About the Book
About the Book
Dear Abigail: The Intimate Lives and Revolutionary Ideas of Abigail Adams and Her Two Remarkable Sisters
Much has been written about the enduring marriage of President John Adams and his wife, Abigail. But few know of the equally strong bond Abigail shared with her sisters, Mary Cranch and Elizabeth Shaw Peabody, accomplished women in their own right. Now acclaimed biographer Diane Jacobs reveals their moving story, which unfolds against the stunning backdrop of America in its transformative colonial years.
Abigail, Mary and Elizabeth Smith grew up in Weymouth, Massachusetts, the close-knit daughters of a minister and his wife. When the sisters moved away from one another, they relied on near-constant letters --- from what John Adams called their “elegant pen" --- to buoy them through pregnancies, illnesses, grief, political upheaval, and, for Abigail, life in the White House. Infusing her writing with rich historical perspective and detail, Jacobs offers fascinating insight into these progressive women’s lives: oldest sister Mary, who became de facto mayor of her small village; youngest sister Betsy, an aspiring writer who, along with her husband, founded the second coeducational school in the United States; and middle child Abigail, who years before becoming First Lady ran the family farm while her husband served in the Continental Congress, first in Philadelphia, and was then sent to France and England, where she joined him at last.
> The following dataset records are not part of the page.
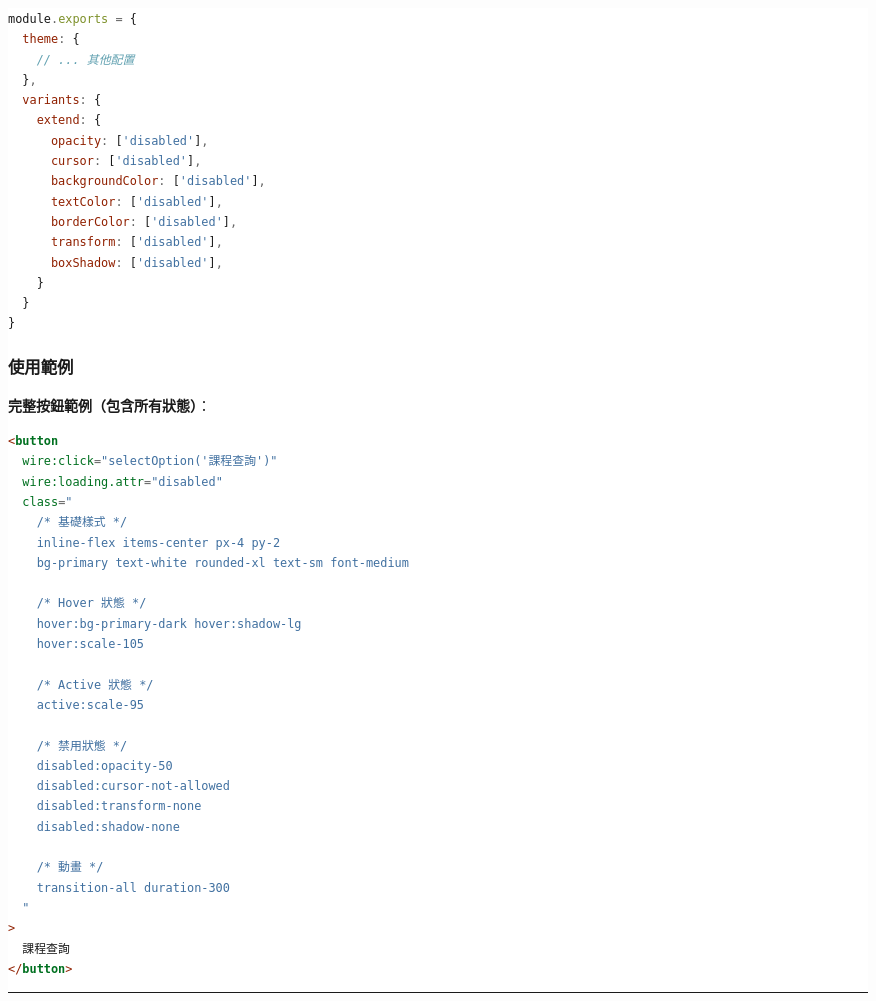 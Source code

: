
 ```javascript
module.exports = {
  theme: {
    // ... 其他配置
  },
  variants: {
    extend: {
      opacity: ['disabled'],
      cursor: ['disabled'],
      backgroundColor: ['disabled'],
      textColor: ['disabled'],
      borderColor: ['disabled'],
      transform: ['disabled'],
      boxShadow: ['disabled'],
    }
  }
}
```

### 使用範例

**完整按鈕範例（包含所有狀態）**：

```html
<button
  wire:click="selectOption('課程查詢')"
  wire:loading.attr="disabled"
  class="
    /* 基礎樣式 */
    inline-flex items-center px-4 py-2
    bg-primary text-white rounded-xl text-sm font-medium

    /* Hover 狀態 */
    hover:bg-primary-dark hover:shadow-lg
    hover:scale-105

    /* Active 狀態 */
    active:scale-95

    /* 禁用狀態 */
    disabled:opacity-50
    disabled:cursor-not-allowed
    disabled:transform-none
    disabled:shadow-none

    /* 動畫 */
    transition-all duration-300
  "
>
  課程查詢
</button>
```

--- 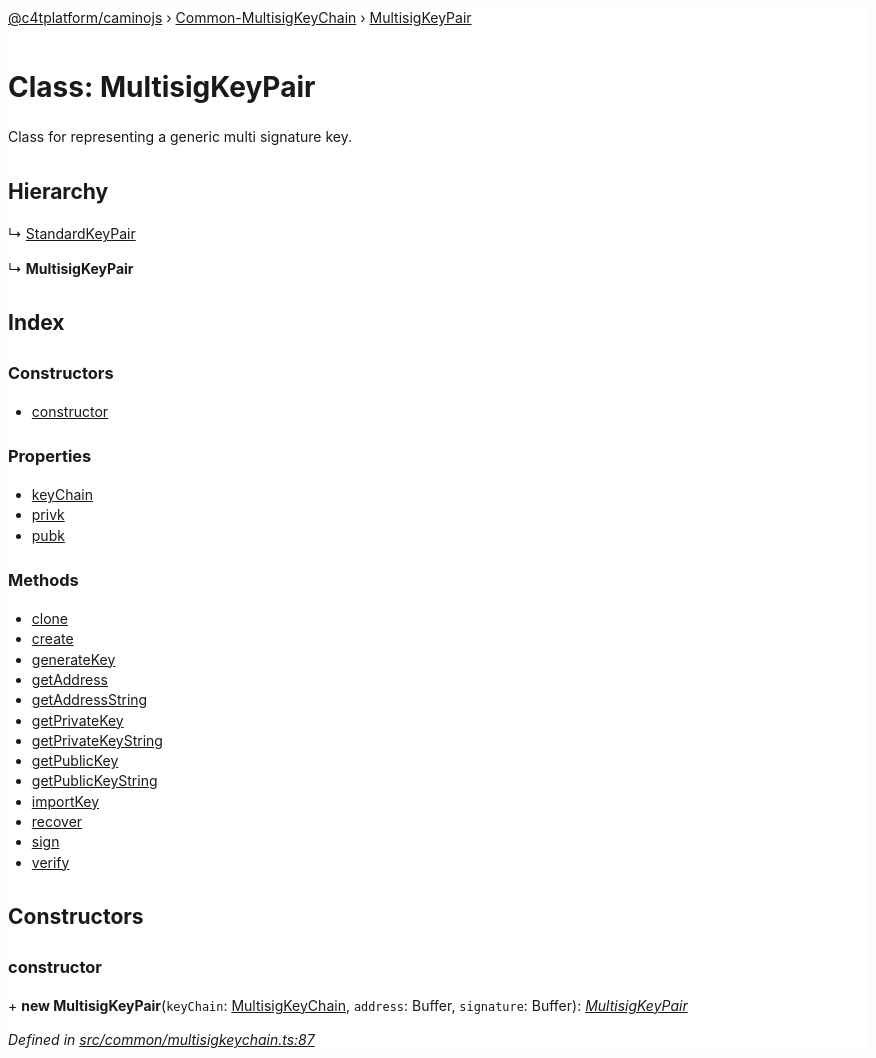 [@c4tplatform/caminojs](../api.md) › [Common-MultisigKeyChain](../modules/common_multisigkeychain.md) › [MultisigKeyPair](common_multisigkeychain.multisigkeypair.md)

# Class: MultisigKeyPair

Class for representing a generic multi signature key.

## Hierarchy

  ↳ [StandardKeyPair](common_keychain.standardkeypair.md)

  ↳ **MultisigKeyPair**

## Index

### Constructors

* [constructor](common_multisigkeychain.multisigkeypair.md#constructor)

### Properties

* [keyChain](common_multisigkeychain.multisigkeypair.md#protected-keychain)
* [privk](common_multisigkeychain.multisigkeypair.md#protected-privk)
* [pubk](common_multisigkeychain.multisigkeypair.md#protected-pubk)

### Methods

* [clone](common_multisigkeychain.multisigkeypair.md#clone)
* [create](common_multisigkeychain.multisigkeypair.md#create)
* [generateKey](common_multisigkeychain.multisigkeypair.md#generatekey)
* [getAddress](common_multisigkeychain.multisigkeypair.md#getaddress)
* [getAddressString](common_multisigkeychain.multisigkeypair.md#getaddressstring)
* [getPrivateKey](common_multisigkeychain.multisigkeypair.md#getprivatekey)
* [getPrivateKeyString](common_multisigkeychain.multisigkeypair.md#getprivatekeystring)
* [getPublicKey](common_multisigkeychain.multisigkeypair.md#getpublickey)
* [getPublicKeyString](common_multisigkeychain.multisigkeypair.md#getpublickeystring)
* [importKey](common_multisigkeychain.multisigkeypair.md#importkey)
* [recover](common_multisigkeychain.multisigkeypair.md#recover)
* [sign](common_multisigkeychain.multisigkeypair.md#sign)
* [verify](common_multisigkeychain.multisigkeypair.md#verify)

## Constructors

###  constructor

\+ **new MultisigKeyPair**(`keyChain`: [MultisigKeyChain](common_multisigkeychain.multisigkeychain.md), `address`: Buffer, `signature`: Buffer): *[MultisigKeyPair](common_multisigkeychain.multisigkeypair.md)*

*Defined in [src/common/multisigkeychain.ts:87](https://github.com/chain4travel/caminojs/blob/ac57b5af/src/common/multisigkeychain.ts#L87)*
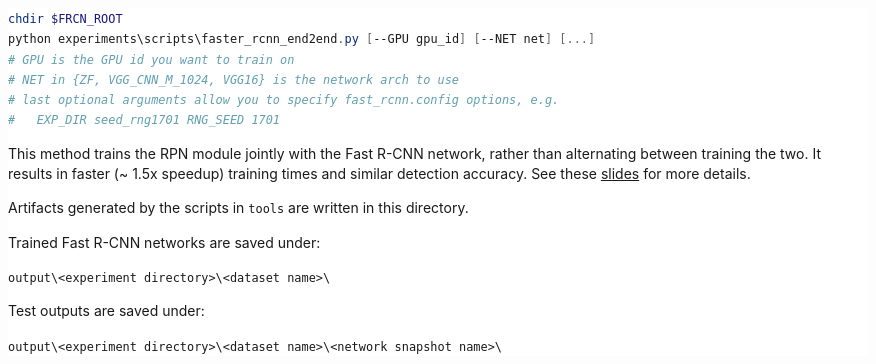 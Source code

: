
 ```PowerShell
chdir $FRCN_ROOT
python experiments\scripts\faster_rcnn_end2end.py [--GPU gpu_id] [--NET net] [...]
# GPU is the GPU id you want to train on
# NET in {ZF, VGG_CNN_M_1024, VGG16} is the network arch to use
# last optional arguments allow you to specify fast_rcnn.config options, e.g.
#   EXP_DIR seed_rng1701 RNG_SEED 1701
```

This method trains the RPN module jointly with the Fast R-CNN network, rather than alternating between training the two. It results in faster (~ 1.5x speedup) training times and similar detection accuracy. See these [slides](https://www.dropbox.com/s/xtr4yd4i5e0vw8g/iccv15_tutorial_training_rbg.pdf?dl=0) for more details.

Artifacts generated by the scripts in `tools` are written in this directory.

Trained Fast R-CNN networks are saved under:

```
output\<experiment directory>\<dataset name>\
```

Test outputs are saved under:

```
output\<experiment directory>\<dataset name>\<network snapshot name>\
```
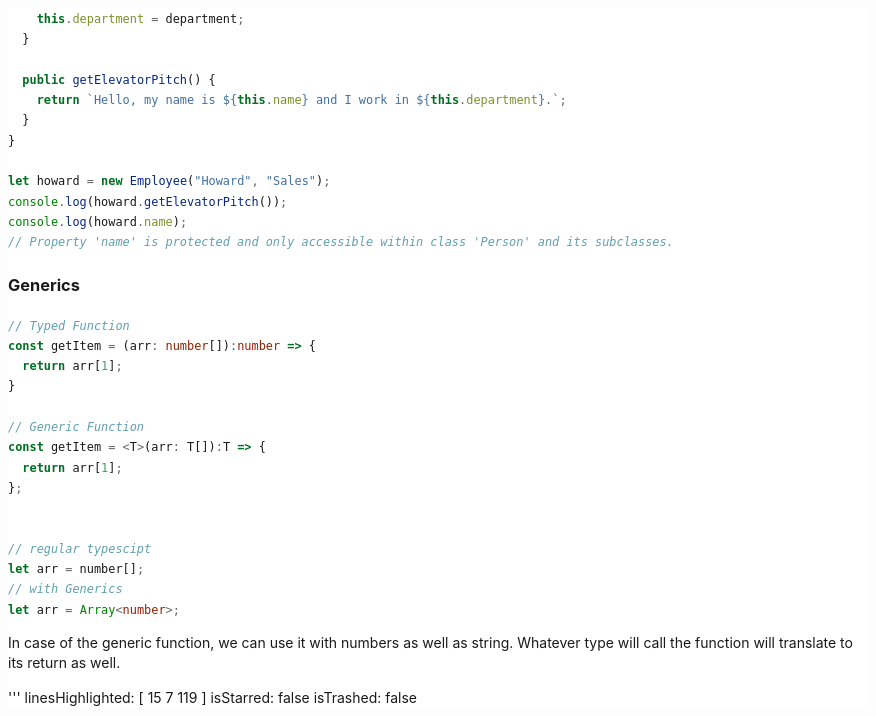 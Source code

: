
   ```typescript
      this.department = department;
    }
  
    public getElevatorPitch() {
      return `Hello, my name is ${this.name} and I work in ${this.department}.`;
    }
  }
  
  let howard = new Employee("Howard", "Sales");
  console.log(howard.getElevatorPitch());
  console.log(howard.name);
  // Property 'name' is protected and only accessible within class 'Person' and its subclasses.
  ```
  
  ### Generics
  ```typescript
  // Typed Function
  const getItem = (arr: number[]):number => {
    return arr[1];
  }
  
  // Generic Function
  const getItem = <T>(arr: T[]):T => {
    return arr[1];
  };
  
  
  // regular typescipt
  let arr = number[];
  // with Generics
  let arr = Array<number>;
  ```
  In case of the generic function, we can use it with numbers as well as string. Whatever type will call the function will translate to its return as well.
  
  
  
  
  
  
'''
linesHighlighted: [
  15
  7
  119
]
isStarred: false
isTrashed: false
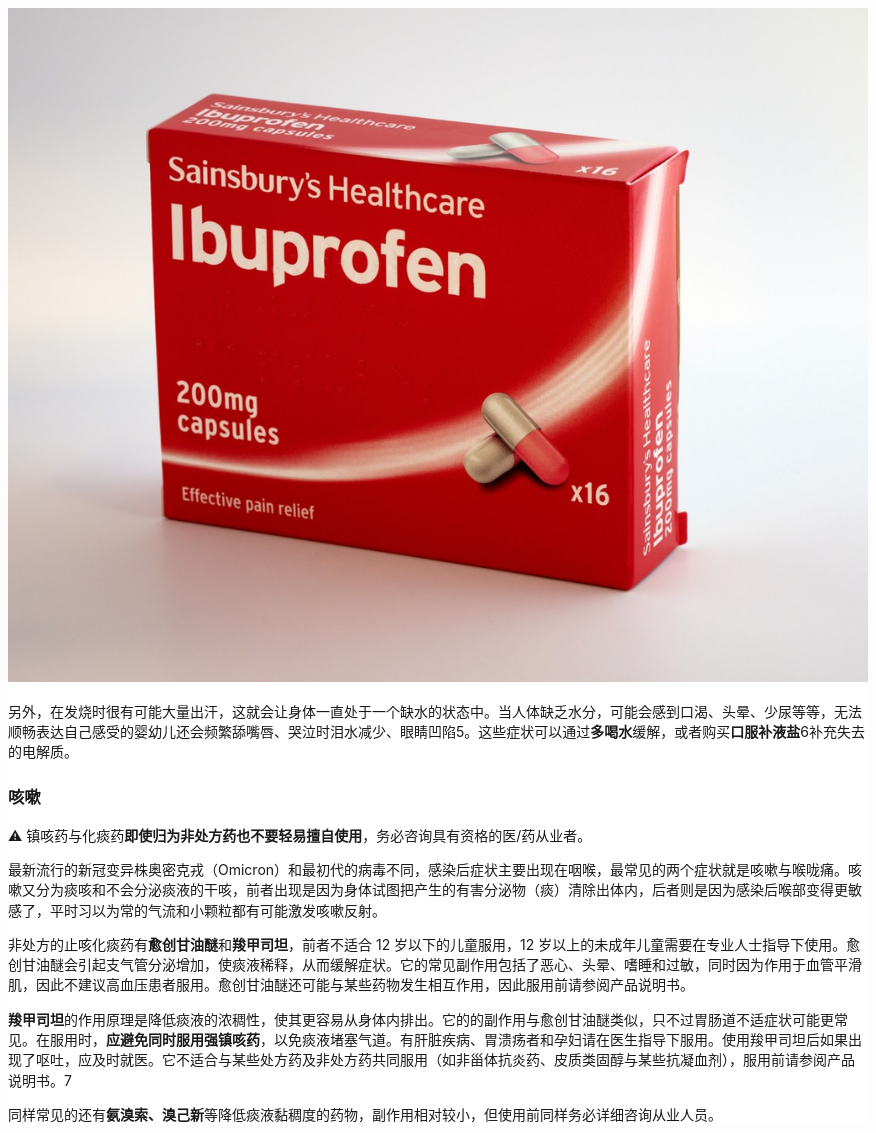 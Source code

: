 ![](assets/1698900573-118f1ba38d84807fcd1a8faad5687a06.png)

另外，在发烧时很有可能大量出汗，这就会让身体一直处于一个缺水的状态中。当人体缺乏水分，可能会感到口渴、头晕、少尿等等，无法顺畅表达自己感受的婴幼儿还会频繁舔嘴唇、哭泣时泪水减少、眼睛凹陷5。这些症状可以通过**多喝水**缓解，或者购买**口服补液盐**6补充失去的电解质。

### 咳嗽

⚠️️ 镇咳药与化痰药**即使归为非处方药也不要轻易擅自使用**，务必咨询具有资格的医/药从业者。

最新流行的新冠变异株奥密克戎（Omicron）和最初代的病毒不同，感染后症状主要出现在咽喉，最常见的两个症状就是咳嗽与喉咙痛。咳嗽又分为痰咳和不会分泌痰液的干咳，前者出现是因为身体试图把产生的有害分泌物（痰）清除出体内，后者则是因为感染后喉部变得更敏感了，平时习以为常的气流和小颗粒都有可能激发咳嗽反射。

非处方的止咳化痰药有**愈创甘油醚**和**羧甲司坦**，前者不适合 12 岁以下的儿童服用，12 岁以上的未成年儿童需要在专业人士指导下使用。愈创甘油醚会引起支气管分泌增加，使痰液稀释，从而缓解症状。它的常见副作用包括了恶心、头晕、嗜睡和过敏，同时因为作用于血管平滑肌，因此不建议高血压患者服用。愈创甘油醚还可能与某些药物发生相互作用，因此服用前请参阅产品说明书。

**羧甲司坦**的作用原理是降低痰液的浓稠性，使其更容易从身体内排出。它的的副作用与愈创甘油醚类似，只不过胃肠道不适症状可能更常见。在服用时，**应避免同时服用强镇咳药**，以免痰液堵塞气道。有肝脏疾病、胃溃疡者和孕妇请在医生指导下服用。使用羧甲司坦后如果出现了呕吐，应及时就医。它不适合与某些处方药及非处方药共同服用（如非甾体抗炎药、皮质类固醇与某些抗凝血剂），服用前请参阅产品说明书。7

同样常见的还有**氨溴索、溴己新**等降低痰液黏稠度的药物，副作用相对较小，但使用前同样务必详细咨询从业人员。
This engaging narrative traces the sisters’ lives from their childhood sibling rivalries to their eyewitness roles during the American Revolution and their adulthood as outspoken wives and mothers. They were women ahead of their time who believed in intellectual and educational equality between the sexes. Drawing from newly discovered correspondence, never-before-published diaries, and archival research DEAR ABIGAIL, is a fascinating front-row seat to history --- and to the lives of three exceptional women who were influential during a time when our nation’s democracy was just taking hold.